Recently the Legislature’s Joint Standing Committee on Natural Resources voted unanimously to support a bill that protects significant wildlife habitats including vernal pools and waterfowl, shorebird and wading bird habitat. Vernal pools are an important wetland habitat for a number of species and serve as food sources for a wide range of mammals. This legislation is an important and reasonable effort to implement a law passed 10 years ago requiring these habitat resources be protected.
How did we reach a unanimous vote on a controversial piece of legislation that has produced several opinion pieces in this paper and others around the state?
First, we did not rush.
Our work started last session. The committee received a report outlining how the Department of Environmental Protection proposed to meet our mandate to protect these resources. The report drew on a wide range of state government and academic expertise collected over the last 10 years, both about the resources and about appropriate levels of protection. We had several meetings discussing the report and then directed the DEP to go to rulemaking with other state agencies. We agreed to then review those rules during this legislative session.
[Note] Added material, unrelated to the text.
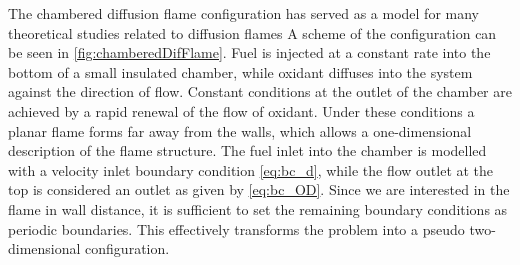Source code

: The chambered diffusion flame configuration has served as a model for many theoretical studies related to diffusion flames\cite{matalonEffectThermalExpansion2010,rameauNumericalBifurcationChambered1985,matalonDiffusionFlamesChamber1980} A scheme of the configuration can be seen in \cref{fig:chamberedDifFlame}. Fuel is injected at a constant rate into the bottom of a small insulated chamber, while oxidant diffuses into the system against the direction of flow. Constant conditions at the outlet of the chamber are achieved by a rapid renewal of the flow of oxidant.  Under these conditions a planar flame forms far away from the walls, which allows a one-dimensional description of the flame structure.
The fuel inlet into the chamber is modelled with a velocity inlet boundary condition \cref{eq:bc_d}, while the flow outlet at the top is considered an outlet as given by \cref{eq:bc_OD}. Since we are interested in the flame in wall distance, it is sufficient to set the remaining boundary conditions as periodic boundaries. This effectively transforms the problem into a pseudo two-dimensional configuration.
Second, we checked our work.
The DEP spent extensive time in rulemaking and brought the rules back to our committee. We in turn spent a great deal of time listening to public testimony and reviewing the draft rule. The committee, the DEP and members of the public met and worked at four separate work sessions over several weeks. We talked about a wide range of scenarios in order to make sure we weren’t missing something.
Third, we made changes to address our concerns.
In order to ensure that these regulations were fair and reasonable, both for the environment and for the property owner, we made a number of changes. We increased the ways in which a property owner could determine if a vernal pool on their property was subject to the rules. We simplified and clarified the permitting process and requirements for all landowners, big and small, by having DEP commit to implementing a simplified permit-by-rule process for smaller projects. We made it clear that a landowner would be able to rely on information provided by state agencies. And we phased in the date on which vernal pools would be regulated to Sept. 1, 2007 in order to give property owners time to plan for these new rules.
Lastly, we held the line.
We made these changes in order to ensure that property owners would have a fair process that is equitable and reasonable, but we did not change the amount of critical habitat around these pools that would be governed by these rules. Last session, after discussions with the scientists and resource managers, we realized that providing the creatures with 250 feet of habitat is protective and consistent with existing state law. At the same time, we ensured that residential landowners will be able to build on their property.
With this work behind us, we look forward to seeing these rules in effect. They will promote responsible development as they improve habitat protection for the amphibians, reptiles, crustaceans and insects that need these pools in order to survive.
James D. Annis is a Republican state representative from Dover-Foxcroft.